People laugh about things that trouble them. It's fascinating and it's heartbreaking. When I was there, it was that weekend that Ireland got their EU bailout, having said that they didn't need one. And they were on the point of collapse, and there was a real sense of democratic urgency about all those debates because it really mattered. "Are we going to pay back the money or are we going to tell the market to fuck off and default?"
I think something that's hard to grapple with is that question of geographical areas that are broken by modernity and broken by change. It's an easier thing to diagnose than it is to fix.
And sometimes it's an ideological thing as well. It's one of the darker themes about neoliberal economics; the idea that actually you need losers.

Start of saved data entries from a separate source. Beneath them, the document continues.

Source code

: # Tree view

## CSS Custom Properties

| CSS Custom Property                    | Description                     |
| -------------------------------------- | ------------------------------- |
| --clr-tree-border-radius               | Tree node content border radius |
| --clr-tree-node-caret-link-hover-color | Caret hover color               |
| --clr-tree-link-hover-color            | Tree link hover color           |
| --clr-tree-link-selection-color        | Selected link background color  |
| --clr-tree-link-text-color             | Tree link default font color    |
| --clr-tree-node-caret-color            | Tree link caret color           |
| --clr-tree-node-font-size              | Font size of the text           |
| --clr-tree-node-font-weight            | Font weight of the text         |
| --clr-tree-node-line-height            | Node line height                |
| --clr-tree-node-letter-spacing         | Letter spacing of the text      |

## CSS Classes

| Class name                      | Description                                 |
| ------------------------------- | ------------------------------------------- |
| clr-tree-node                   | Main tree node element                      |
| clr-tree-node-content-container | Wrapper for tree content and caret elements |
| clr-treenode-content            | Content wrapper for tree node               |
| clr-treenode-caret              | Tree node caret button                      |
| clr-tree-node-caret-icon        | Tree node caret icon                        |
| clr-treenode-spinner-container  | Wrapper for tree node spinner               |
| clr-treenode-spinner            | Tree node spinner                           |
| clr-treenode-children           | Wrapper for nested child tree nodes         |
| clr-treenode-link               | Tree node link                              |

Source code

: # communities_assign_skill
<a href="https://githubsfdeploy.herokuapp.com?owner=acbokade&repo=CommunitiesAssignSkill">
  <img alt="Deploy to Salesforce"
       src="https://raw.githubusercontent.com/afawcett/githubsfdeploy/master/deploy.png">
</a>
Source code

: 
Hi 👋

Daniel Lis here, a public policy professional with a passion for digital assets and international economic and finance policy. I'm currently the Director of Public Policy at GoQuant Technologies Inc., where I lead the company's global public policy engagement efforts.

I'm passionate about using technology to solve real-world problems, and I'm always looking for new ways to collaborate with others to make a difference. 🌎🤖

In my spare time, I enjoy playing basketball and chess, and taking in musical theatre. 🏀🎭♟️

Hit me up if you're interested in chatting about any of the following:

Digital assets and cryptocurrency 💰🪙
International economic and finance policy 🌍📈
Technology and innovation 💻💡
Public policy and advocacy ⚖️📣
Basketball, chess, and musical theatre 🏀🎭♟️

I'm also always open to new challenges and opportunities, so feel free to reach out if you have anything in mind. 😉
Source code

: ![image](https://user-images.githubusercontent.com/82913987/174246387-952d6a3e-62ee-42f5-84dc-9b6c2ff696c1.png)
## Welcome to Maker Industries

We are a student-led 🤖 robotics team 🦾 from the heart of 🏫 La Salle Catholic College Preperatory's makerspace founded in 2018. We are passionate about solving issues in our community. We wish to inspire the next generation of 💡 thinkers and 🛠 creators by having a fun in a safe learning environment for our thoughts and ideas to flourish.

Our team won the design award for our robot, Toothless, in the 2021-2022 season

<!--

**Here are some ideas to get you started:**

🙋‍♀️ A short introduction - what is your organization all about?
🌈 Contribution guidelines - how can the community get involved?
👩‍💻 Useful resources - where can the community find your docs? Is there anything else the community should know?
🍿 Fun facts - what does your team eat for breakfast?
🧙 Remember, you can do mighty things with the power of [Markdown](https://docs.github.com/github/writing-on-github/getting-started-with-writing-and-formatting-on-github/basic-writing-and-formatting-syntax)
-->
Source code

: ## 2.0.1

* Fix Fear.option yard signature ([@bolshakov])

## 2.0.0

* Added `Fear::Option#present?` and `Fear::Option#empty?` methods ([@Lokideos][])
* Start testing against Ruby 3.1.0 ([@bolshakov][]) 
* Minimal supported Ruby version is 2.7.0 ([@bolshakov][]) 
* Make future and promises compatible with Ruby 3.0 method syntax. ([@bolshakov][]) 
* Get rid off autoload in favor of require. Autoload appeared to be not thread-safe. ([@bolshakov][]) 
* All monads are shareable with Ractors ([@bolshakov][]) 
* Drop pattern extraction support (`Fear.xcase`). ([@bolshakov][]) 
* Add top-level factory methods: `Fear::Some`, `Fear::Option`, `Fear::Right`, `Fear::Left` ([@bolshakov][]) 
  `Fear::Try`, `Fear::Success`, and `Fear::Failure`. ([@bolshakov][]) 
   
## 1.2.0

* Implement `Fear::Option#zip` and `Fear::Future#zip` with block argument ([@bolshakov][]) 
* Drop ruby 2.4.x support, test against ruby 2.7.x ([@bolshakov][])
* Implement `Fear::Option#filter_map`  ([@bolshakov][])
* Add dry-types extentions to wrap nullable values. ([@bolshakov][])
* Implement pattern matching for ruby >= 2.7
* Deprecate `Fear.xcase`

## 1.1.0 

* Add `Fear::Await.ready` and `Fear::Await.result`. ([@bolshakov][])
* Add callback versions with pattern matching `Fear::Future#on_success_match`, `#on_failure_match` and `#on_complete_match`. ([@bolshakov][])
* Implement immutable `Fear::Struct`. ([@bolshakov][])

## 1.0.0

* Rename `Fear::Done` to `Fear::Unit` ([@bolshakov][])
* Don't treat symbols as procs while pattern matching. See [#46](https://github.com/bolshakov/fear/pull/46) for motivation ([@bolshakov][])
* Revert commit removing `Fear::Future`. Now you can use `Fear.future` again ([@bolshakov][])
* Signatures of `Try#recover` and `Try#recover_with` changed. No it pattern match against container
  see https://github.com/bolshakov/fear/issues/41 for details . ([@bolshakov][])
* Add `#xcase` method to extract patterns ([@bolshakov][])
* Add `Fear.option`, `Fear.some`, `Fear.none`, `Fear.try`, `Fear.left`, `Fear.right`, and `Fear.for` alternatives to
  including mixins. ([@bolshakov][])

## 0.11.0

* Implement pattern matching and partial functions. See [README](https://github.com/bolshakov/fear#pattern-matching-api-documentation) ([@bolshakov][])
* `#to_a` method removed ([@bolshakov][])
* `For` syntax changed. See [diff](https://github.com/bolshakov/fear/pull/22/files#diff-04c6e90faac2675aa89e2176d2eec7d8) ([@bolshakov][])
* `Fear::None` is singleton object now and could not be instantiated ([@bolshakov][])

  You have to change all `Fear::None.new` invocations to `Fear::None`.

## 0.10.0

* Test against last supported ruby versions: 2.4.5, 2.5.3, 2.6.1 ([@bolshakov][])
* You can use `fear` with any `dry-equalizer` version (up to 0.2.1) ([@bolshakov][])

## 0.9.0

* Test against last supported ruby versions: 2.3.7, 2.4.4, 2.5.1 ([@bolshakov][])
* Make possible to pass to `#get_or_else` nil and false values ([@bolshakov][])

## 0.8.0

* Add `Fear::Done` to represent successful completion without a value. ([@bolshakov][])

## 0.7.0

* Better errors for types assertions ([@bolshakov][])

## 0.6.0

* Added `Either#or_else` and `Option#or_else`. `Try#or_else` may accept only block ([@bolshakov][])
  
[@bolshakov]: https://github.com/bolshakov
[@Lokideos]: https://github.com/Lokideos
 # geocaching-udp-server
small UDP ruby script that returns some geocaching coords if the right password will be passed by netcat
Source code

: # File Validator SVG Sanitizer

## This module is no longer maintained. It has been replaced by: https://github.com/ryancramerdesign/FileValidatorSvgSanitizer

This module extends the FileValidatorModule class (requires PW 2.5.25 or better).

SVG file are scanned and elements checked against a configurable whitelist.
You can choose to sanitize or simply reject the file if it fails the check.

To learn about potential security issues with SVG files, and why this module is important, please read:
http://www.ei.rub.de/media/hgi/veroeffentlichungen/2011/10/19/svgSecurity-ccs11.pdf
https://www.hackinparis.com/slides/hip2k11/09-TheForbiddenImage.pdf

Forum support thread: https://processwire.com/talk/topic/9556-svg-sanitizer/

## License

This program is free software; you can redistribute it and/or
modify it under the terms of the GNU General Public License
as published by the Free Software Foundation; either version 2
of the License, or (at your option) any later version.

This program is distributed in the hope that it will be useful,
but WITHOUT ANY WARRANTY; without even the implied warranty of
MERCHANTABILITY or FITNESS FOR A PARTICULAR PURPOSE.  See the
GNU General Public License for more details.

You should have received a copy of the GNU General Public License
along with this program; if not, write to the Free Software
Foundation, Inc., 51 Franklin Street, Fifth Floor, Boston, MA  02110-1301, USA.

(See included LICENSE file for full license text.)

BNR: If the public educate themselves more and more about finance and economics and maybe even accounting, is there not the worry that if everyone adopts these tools they'll just end up making the same mistakes as bankers?
JL: Maybe, but I think the public don't suffer from the same temptations of complexity. There's nothing inherently sexy about it in society, whereas so much of banking is zero-sum gambling. I think the public can conceive that the social utility of a lot of these tools is nothing. You can't even argue that they pay their taxes, because the losers don't. They're booking losses. And I would hope that the question becomes "What does finance do for us? We can see that we're customers and consumers and depositors, but what's the benefit of this whole system that we permit and underwrite?"